Hurry…this is a good story and I want the rest…even tho I know a lot of it…but the suspense, oh the suspense!!

Jolene
12 years ago

can’t wait to hear the rest of the story…

Alvin S
12 years ago

You truly are a dreadful tease. 🙂

Joanna Yoder
12 years ago

Please hurry & finish…because I need the encouragement…we have been praying about moving for 2 or 3 years, finally officially put our place up for sale about 5 months ago, and now with a baby on the way we desperately want to be moved & settled soon. It is so hard to wait & to trust that God knows best and that His timing really IS perfect, when we have fallen in love with other “perfect” houses only to have them slip through our fingers, and when we pay more per month in gas for our vehicles than we pay for our mortgage, and when the potential buyer who says he’ll be making an offer right away never does…it’s too frustrating! I’ll be checking back frequently to read the rest of your story!

Shari Zook
12 years ago
Reply to  Joanna Yoder

I’m so sorry, Joanna. I hear you! I didn’t know you were thinking of moving… or that you were expecting! Groan to the first, yay to the second–but the mixture of both is a combination to strike horror into the heart of a woman. Been there, done that. I’ll be thinking of you and praying.

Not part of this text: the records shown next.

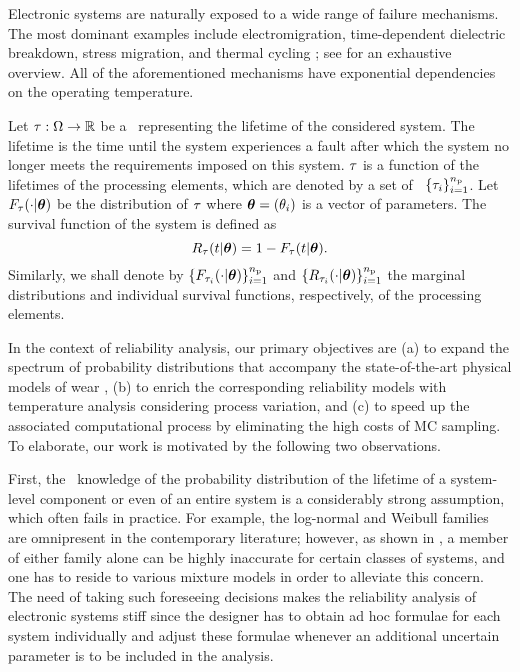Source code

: Electronic systems are naturally exposed to a wide range of failure mechanisms.
The most dominant examples include electromigration, time-dependent dielectric breakdown, stress migration, and thermal cycling \cite{xiang2010}; see \cite{jedec2011} for an exhaustive overview.
All of the aforementioned mechanisms have exponential dependencies on the operating temperature.

Let $\tau: \Omega \to \mathbb{R}$ be a \rv\ representing the lifetime of the considered system.
The lifetime is the time until the system experiences a fault after which the system no longer meets the requirements imposed on this system.
$\tau$ is a function of the lifetimes of the processing elements, which are denoted by a set of \rvs\ $\{ \tau_i \}_{i = 1}^{n_\text{p}}$.
Let $F_\tau(\cdot | \bm{\theta})$ be the distribution of $\tau$ where $\bm{\theta} = (\theta_i)$ is a vector of parameters.
The survival function of the system is defined as
\[
  R_\tau(t | \bm{\theta}) = 1 - F_\tau(t | \bm{\theta}).
\]
Similarly, we shall denote by $\{ F_{\tau_i}(\cdot | \bm{\theta}) \}_{i = 1}^{n_\text{p}}$ and $\{ R_{\tau_i}(\cdot | \bm{\theta}) \}_{i = 1}^{n_\text{p}}$ the marginal distributions and individual survival functions, respectively, of the processing elements.

In the context of reliability analysis, our primary objectives are (a) to expand the spectrum of probability distributions that accompany the state-of-the-art physical models of wear \cite{jedec2011}, (b) to enrich the corresponding reliability models with temperature analysis considering process variation, and (c) to speed up the associated computational process by eliminating the high costs of MC sampling.
To elaborate, our work is motivated by the following two observations.

First, the \apriori\ knowledge of the probability distribution of the lifetime of a system-level component or even of an entire system is a considerably strong assumption, which often fails in practice.
For example, the log-normal and Weibull families are omnipresent in the contemporary literature; however, as shown in \cite{xiang2010}, a member of either family alone can be highly inaccurate for certain classes of systems,  and one has to reside to various mixture models in order to alleviate this concern.
The need of taking such foreseeing decisions makes the reliability analysis of electronic systems stiff since the designer has to obtain ad hoc formulae for each system individually and adjust these formulae whenever an additional uncertain parameter is to be included in the analysis.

The next piece of our story is not encouraging. But hang in there. We were in your position not long ago, wondering why our house story was stuck indefinitely while everyone else’s turned out so good. Yours will too!

Joanna Yoder
12 years ago
Reply to  Shari Zook

Thank you, Shari. I appreciate your prayers & your encouragement!

12 years ago

Ahhh. How well could I relate to your feelings . . . in my case, feelings that began to border a bit on insanity . . . town living was sooo hard for me, having grown up in the wilds of first West VA and then KY with acres and acres of woods to roam. I think God does things in our wild-loving hearts during those “town years” of waiting and crying out to Him . . .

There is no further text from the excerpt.